__TASK DESCRIPTION__
Could you reproduce every record below exactly as it stands?

Plain-text document sources
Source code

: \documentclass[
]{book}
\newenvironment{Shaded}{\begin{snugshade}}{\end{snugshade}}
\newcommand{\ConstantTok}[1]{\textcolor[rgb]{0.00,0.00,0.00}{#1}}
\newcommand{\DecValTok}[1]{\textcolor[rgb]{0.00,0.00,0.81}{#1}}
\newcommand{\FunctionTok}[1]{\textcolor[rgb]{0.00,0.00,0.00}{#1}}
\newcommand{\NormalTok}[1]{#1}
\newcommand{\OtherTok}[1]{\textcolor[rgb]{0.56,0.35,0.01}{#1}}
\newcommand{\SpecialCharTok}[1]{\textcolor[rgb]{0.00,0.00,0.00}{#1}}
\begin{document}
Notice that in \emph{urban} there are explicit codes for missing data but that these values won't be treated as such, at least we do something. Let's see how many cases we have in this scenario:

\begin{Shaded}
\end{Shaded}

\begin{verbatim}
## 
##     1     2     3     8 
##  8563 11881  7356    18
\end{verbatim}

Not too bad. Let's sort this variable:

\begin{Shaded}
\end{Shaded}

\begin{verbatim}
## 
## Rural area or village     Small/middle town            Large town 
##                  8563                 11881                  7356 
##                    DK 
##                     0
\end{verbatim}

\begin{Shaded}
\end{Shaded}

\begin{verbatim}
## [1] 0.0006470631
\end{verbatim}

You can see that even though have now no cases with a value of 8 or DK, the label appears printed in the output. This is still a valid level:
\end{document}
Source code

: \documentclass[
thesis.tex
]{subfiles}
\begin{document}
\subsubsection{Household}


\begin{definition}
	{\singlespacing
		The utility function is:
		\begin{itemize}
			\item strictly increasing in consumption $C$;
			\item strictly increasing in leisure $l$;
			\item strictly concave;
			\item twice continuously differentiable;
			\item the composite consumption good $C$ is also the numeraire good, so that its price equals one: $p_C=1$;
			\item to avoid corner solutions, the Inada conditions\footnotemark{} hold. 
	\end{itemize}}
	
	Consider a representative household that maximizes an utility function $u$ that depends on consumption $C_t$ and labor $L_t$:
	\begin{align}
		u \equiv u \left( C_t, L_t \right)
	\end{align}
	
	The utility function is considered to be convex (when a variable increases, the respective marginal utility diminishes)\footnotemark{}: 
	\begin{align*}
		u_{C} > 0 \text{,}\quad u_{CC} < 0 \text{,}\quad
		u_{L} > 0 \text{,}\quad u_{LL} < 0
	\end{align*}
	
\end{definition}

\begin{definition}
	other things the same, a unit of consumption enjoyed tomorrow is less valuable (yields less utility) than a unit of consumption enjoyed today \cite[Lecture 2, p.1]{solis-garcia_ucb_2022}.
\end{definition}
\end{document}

__SOLUTION FOR THIS PROBLEM__
Source code

: \documentclass[
]{book}
\newenvironment{Shaded}{\begin{snugshade}}{\end{snugshade}}
\newcommand{\ConstantTok}[1]{\textcolor[rgb]{0.00,0.00,0.00}{#1}}
\newcommand{\DecValTok}[1]{\textcolor[rgb]{0.00,0.00,0.81}{#1}}
\newcommand{\FunctionTok}[1]{\textcolor[rgb]{0.00,0.00,0.00}{#1}}
\newcommand{\NormalTok}[1]{#1}
\newcommand{\OtherTok}[1]{\textcolor[rgb]{0.56,0.35,0.01}{#1}}
\newcommand{\SpecialCharTok}[1]{\textcolor[rgb]{0.00,0.00,0.00}{#1}}
\begin{document}
Notice that in \emph{urban} there are explicit codes for missing data but that these values won't be treated as such, at least we do something. Let's see how many cases we have in this scenario:

\begin{Shaded}
\end{Shaded}

\begin{verbatim}
## 
##     1     2     3     8 
##  8563 11881  7356    18
\end{verbatim}

Not too bad. Let's sort this variable:

\begin{Shaded}
\end{Shaded}

\begin{verbatim}
## 
## Rural area or village     Small/middle town            Large town 
##                  8563                 11881                  7356 
##                    DK 
##                     0
\end{verbatim}

\begin{Shaded}
\end{Shaded}

\begin{verbatim}
## [1] 0.0006470631
\end{verbatim}

You can see that even though have now no cases with a value of 8 or DK, the label appears printed in the output. This is still a valid level:
\end{document}
Source code

: \documentclass[
thesis.tex
]{subfiles}
\begin{document}
\subsubsection{Household}


\begin{definition}
	{\singlespacing
		The utility function is:
		\begin{itemize}
			\item strictly increasing in consumption $C$;
			\item strictly increasing in leisure $l$;
			\item strictly concave;
			\item twice continuously differentiable;
			\item the composite consumption good $C$ is also the numeraire good, so that its price equals one: $p_C=1$;
			\item to avoid corner solutions, the Inada conditions\footnotemark{} hold. 
	\end{itemize}}
	
	Consider a representative household that maximizes an utility function $u$ that depends on consumption $C_t$ and labor $L_t$:
	\begin{align}
		u \equiv u \left( C_t, L_t \right)
	\end{align}
	
	The utility function is considered to be convex (when a variable increases, the respective marginal utility diminishes)\footnotemark{}: 
	\begin{align*}
		u_{C} > 0 \text{,}\quad u_{CC} < 0 \text{,}\quad
		u_{L} > 0 \text{,}\quad u_{LL} < 0
	\end{align*}
	
\end{definition}

\begin{definition}
	other things the same, a unit of consumption enjoyed tomorrow is less valuable (yields less utility) than a unit of consumption enjoyed today \cite[Lecture 2, p.1]{solis-garcia_ucb_2022}.
\end{definition}
\end{document}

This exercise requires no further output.